Jumat, 23 Januari 2009

PEMILU DAN KEADILAN BAGI PAPUA

Oleh: Arkilaus .B
Tiga hal yang krusial dan menyatukan beragam pandangan berbeda dalam sikap terkini bagi pilihan rakyat di Tanah Papua terus menyatakan keberpihakan atas ketidakadilan yang terus dialami tanpa sebuah perubahan positif. Kenyataan pahit diantaranya diawali dengan masuknya Perusahaan Amerika yang ter-jebloskan oleh Rezim Otoriter Orde Baru diawal tahun 1967 sampai sekarang belum terasakan keadilan atas kehadiran PT. Freeport Indonesia. Rantai kemiskinan, Pemblokiran hak-hak masyarakat Papua dalam kebebasan dan kemerdekaan secara politik dan kekuasaan atas tanah tak lagi seperti dahulu sebelum masuknya FI. Konflik berkepanjangan menjadi barometer terkini, Timika adalah salah satu medan konflik terbesar yang tiap tahunnya tak luput dari bencana konflik.

Tragis, rasa ketidakadilan orang Papua yang telah terkoyak akibat ekspansi multinasional kooporat Amerika, kemudian belum juga menemui rasa keadilan dan kedamaian, kini tuntutan kebebasan rakyat Papua diperhadapkan lagi dengan BOM waktu pemusnahan peradaban Orang Papua. Ya, Delapan Tahun perjuangan menjalankan Otsus di Tanah Papua tatkala menyuburkan praktek ketertindasan pasar ( kapital ) atas suprastruktur peradaban orang Papua yang telah hidup sejak leluhurnya. Bayangkan, keberpihakan Otsus sudah faktanya meniadakan elemen roh Bangsa Papua dan Otsus Papua menyelenggarakan sistem pasar modern.
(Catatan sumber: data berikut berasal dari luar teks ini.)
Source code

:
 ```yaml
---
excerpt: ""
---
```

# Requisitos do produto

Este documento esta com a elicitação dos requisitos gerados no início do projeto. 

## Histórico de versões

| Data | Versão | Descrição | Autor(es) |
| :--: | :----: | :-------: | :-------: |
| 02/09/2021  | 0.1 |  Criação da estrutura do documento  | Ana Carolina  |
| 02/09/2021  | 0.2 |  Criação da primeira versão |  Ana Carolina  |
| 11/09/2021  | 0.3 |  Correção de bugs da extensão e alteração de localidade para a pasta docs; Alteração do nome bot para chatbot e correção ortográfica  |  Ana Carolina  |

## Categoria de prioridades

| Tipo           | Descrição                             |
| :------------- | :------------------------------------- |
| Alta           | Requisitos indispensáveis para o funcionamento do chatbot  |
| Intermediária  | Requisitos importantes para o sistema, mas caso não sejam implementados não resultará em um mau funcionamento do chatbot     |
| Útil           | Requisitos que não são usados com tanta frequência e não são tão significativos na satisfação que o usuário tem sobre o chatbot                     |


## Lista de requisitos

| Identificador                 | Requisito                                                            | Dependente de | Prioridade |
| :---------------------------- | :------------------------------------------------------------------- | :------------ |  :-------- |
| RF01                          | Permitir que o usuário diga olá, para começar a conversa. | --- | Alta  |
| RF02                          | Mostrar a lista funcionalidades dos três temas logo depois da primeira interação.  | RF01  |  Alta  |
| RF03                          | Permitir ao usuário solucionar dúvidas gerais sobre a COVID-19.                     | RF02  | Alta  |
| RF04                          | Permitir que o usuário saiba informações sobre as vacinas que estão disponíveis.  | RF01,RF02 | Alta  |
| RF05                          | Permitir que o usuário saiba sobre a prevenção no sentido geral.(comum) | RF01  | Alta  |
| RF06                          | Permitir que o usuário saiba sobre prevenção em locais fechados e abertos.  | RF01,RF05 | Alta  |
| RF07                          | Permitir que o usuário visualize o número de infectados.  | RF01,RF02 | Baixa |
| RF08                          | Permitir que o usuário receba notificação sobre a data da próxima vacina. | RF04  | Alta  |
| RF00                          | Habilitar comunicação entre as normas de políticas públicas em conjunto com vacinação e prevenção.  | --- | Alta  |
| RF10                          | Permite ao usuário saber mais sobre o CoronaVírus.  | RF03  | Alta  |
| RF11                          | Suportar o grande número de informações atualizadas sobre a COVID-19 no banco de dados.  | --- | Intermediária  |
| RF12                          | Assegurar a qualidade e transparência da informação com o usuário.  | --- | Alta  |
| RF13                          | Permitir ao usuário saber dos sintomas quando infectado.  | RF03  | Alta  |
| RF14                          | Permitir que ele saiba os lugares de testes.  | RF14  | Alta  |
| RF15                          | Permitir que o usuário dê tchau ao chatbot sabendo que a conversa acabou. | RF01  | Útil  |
Suatu keniscayaan murahan yang terus dianggap sebagai bentuk solusi mengatasi ketertinggalan orang Papua. Wacana Otsus bagi putra Papua hanlah sentimen murahan yang tak dapat dibuktikan. Adalah pembunuhan ruang kebebasan orang Papua murni praktek-praktek otsus selama ini. Peradaban Papua terus dihancurkan “terpukul mundur” oleh sabotase keberpihakan birokrasi Indonesia atas kaum borjuasi modal. Supermarket berdiri megah di Papua, penduduk Asli Papua merana di pinggiran dan samping supermarket guna menjajakan jualan hasil pertaniannya.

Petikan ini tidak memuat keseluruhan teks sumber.